Recent speeches by both Vlieghe and Carney on the MPC warned that nominal wage growth and other inflation indicators had to show clear signs of picking up before they were prepared to raise rates.
But students of modern monetary policy models will know that these models suggest monetary policy pay attention to nominal wages not just in so far as they are potentially indicators of future inflation, but for their own sakes too. In these models, stabilising nominal wages around their long run growth rate is just as important as stabilising inflation around its target.
The mandate itself does not give the MPC a nominal wage growth target. But its signal to support the government's objectives of achieving 'strong, sustainable and balanced growth', and the March 2013 review of the mandate by HMT which explicitly characterised what MPC should be doing as 'flexible inflation targeting' gives policy makers ample scope, in my view, to place independent emphasis on stabilising nominal wages.

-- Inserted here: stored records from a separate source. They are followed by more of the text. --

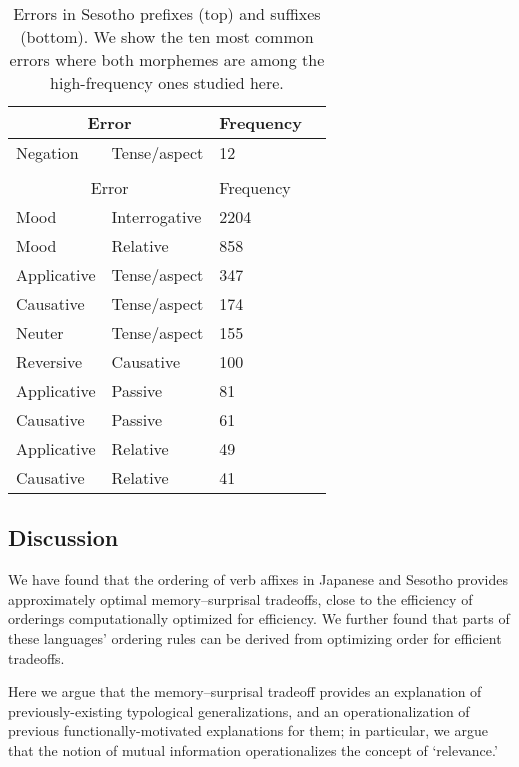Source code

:\begin{table}
    \centering
    \begin{tabular}{ll|ll}
    \multicolumn{2}{c|}{Error} & Frequency \\ \hline\hline
Negation & Tense/aspect & 12 \\
\\
    \multicolumn{2}{c|}{Error} & Frequency \\ \hline\hline
Mood & Interrogative & 2204 \\
Mood & Relative & 858 \\
Applicative & Tense/aspect & 347 \\
Causative & Tense/aspect & 174 \\
Neuter & Tense/aspect & 155 \\
Reversive & Causative & 100 \\
Applicative & Passive & 81 \\
Causative & Passive & 61 \\
Applicative & Relative & 49 \\
Causative & Relative & 41 \\
\end{tabular}
    \caption{Errors in Sesotho prefixes (top) and suffixes (bottom). %
    We show the ten most common errors where both morphemes are among the high-frequency ones studied here.}
    \label{tab:sesotho-prefix-err-analysis}
\end{table}











\subsection{Discussion}
We have found that the ordering of verb affixes in Japanese and Sesotho provides approximately optimal memory--surprisal tradeoffs, close to the efficiency of orderings computationally optimized for efficiency.
We further found that parts of these languages' ordering rules can be derived from optimizing order for efficient tradeoffs.

Here we argue that the memory--surprisal tradeoff provides an explanation of previously-existing typological generalizations, and an operationalization of previous functionally-motivated explanations for them; in particular, we argue that the notion of mutual information operationalizes the concept of `relevance.'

You might wonder whether having this independent concern for nominal wages makes a difference, if they are anyway an important indicator of future inflation.
There are 3 things to say about this.
First, central banks have a long history of debating in fact whether short run correlations imply that nominal earnings follow inflation, rather than signal future inflation. If you care independently about nominal wages, this debate is less relevant.
Second, a shift in labour's bargaining power [or equivalent concepts] could well mean that nominal wages decelerate at the same time as firms' prices accelerate. Caring independently about nominal wages means that one would not respond to such a change by simply accommodating all of the nominal wage fall. Policy would be faced with a trade-off. [This is topical as on some measures core inflation has surprised on the upside].
Third, without a motive to care independently about nominal wages, these data become just one out of several pretty noisy indicators of future inflation that it may be easy to find reasons to downplay. Not so if policy ought to care about nominal wage growth for its own sake.